Establish how many lines in the entries hold the string "credit". The number by itself is the whole answer.
Exercise inputs START
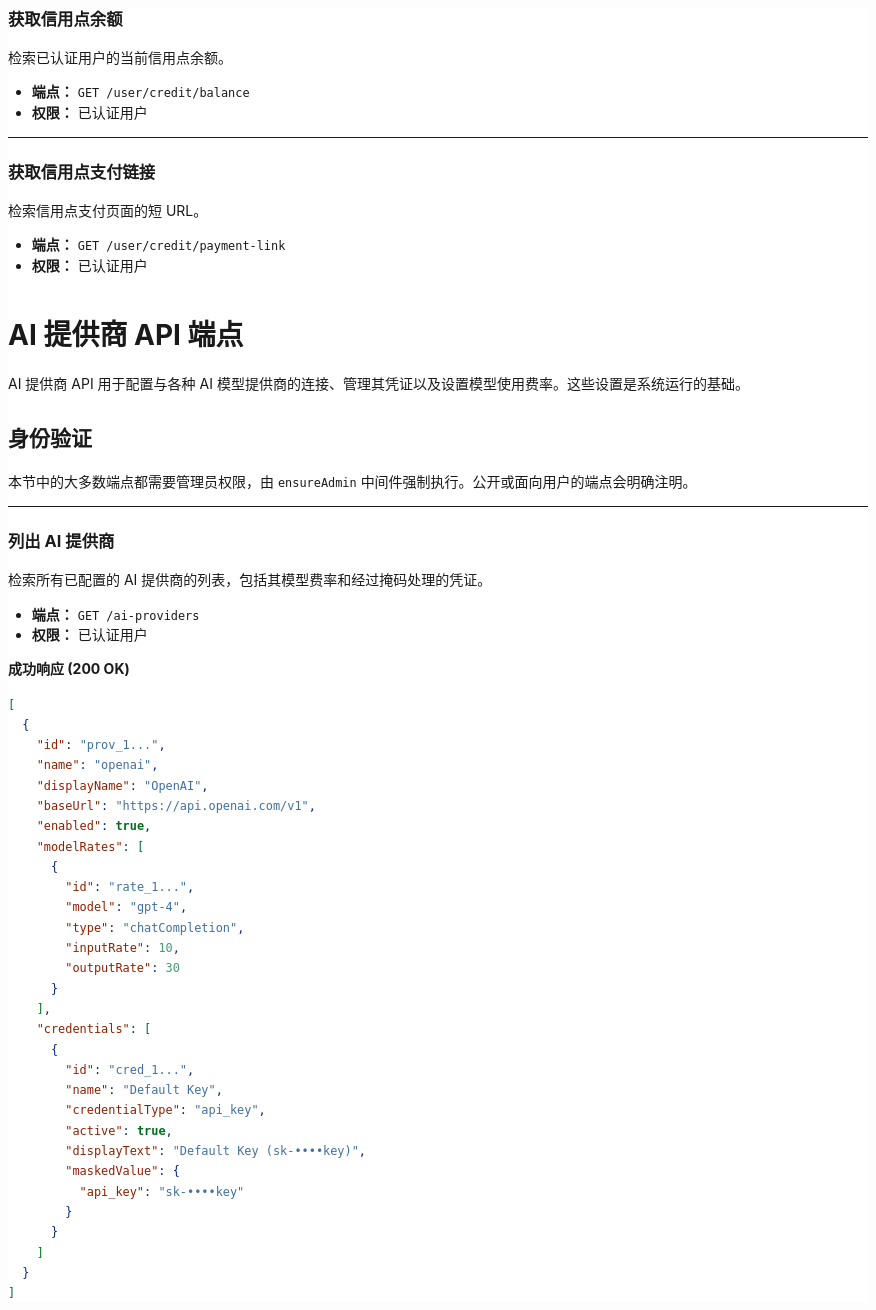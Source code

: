 ### 获取信用点余额

检索已认证用户的当前信用点余额。

- **端点：** `GET /user/credit/balance`
- **权限：** 已认证用户

---

### 获取信用点支付链接

检索信用点支付页面的短 URL。

- **端点：** `GET /user/credit/payment-link`
- **权限：** 已认证用户

# AI 提供商 API 端点

AI 提供商 API 用于配置与各种 AI 模型提供商的连接、管理其凭证以及设置模型使用费率。这些设置是系统运行的基础。

## 身份验证

本节中的大多数端点都需要管理员权限，由 `ensureAdmin` 中间件强制执行。公开或面向用户的端点会明确注明。

---

### 列出 AI 提供商

检索所有已配置的 AI 提供商的列表，包括其模型费率和经过掩码处理的凭证。

- **端点：** `GET /ai-providers`
- **权限：** 已认证用户

**成功响应 (200 OK)**

```json
[
  {
    "id": "prov_1...",
    "name": "openai",
    "displayName": "OpenAI",
    "baseUrl": "https://api.openai.com/v1",
    "enabled": true,
    "modelRates": [
      {
        "id": "rate_1...",
        "model": "gpt-4",
        "type": "chatCompletion",
        "inputRate": 10,
        "outputRate": 30
      }
    ],
    "credentials": [
      {
        "id": "cred_1...",
        "name": "Default Key",
        "credentialType": "api_key",
        "active": true,
        "displayText": "Default Key (sk-••••key)",
        "maskedValue": {
          "api_key": "sk-••••key"
        }
      }
    ]
  }
]
```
Exercise inputs END
Solution to this exercise
2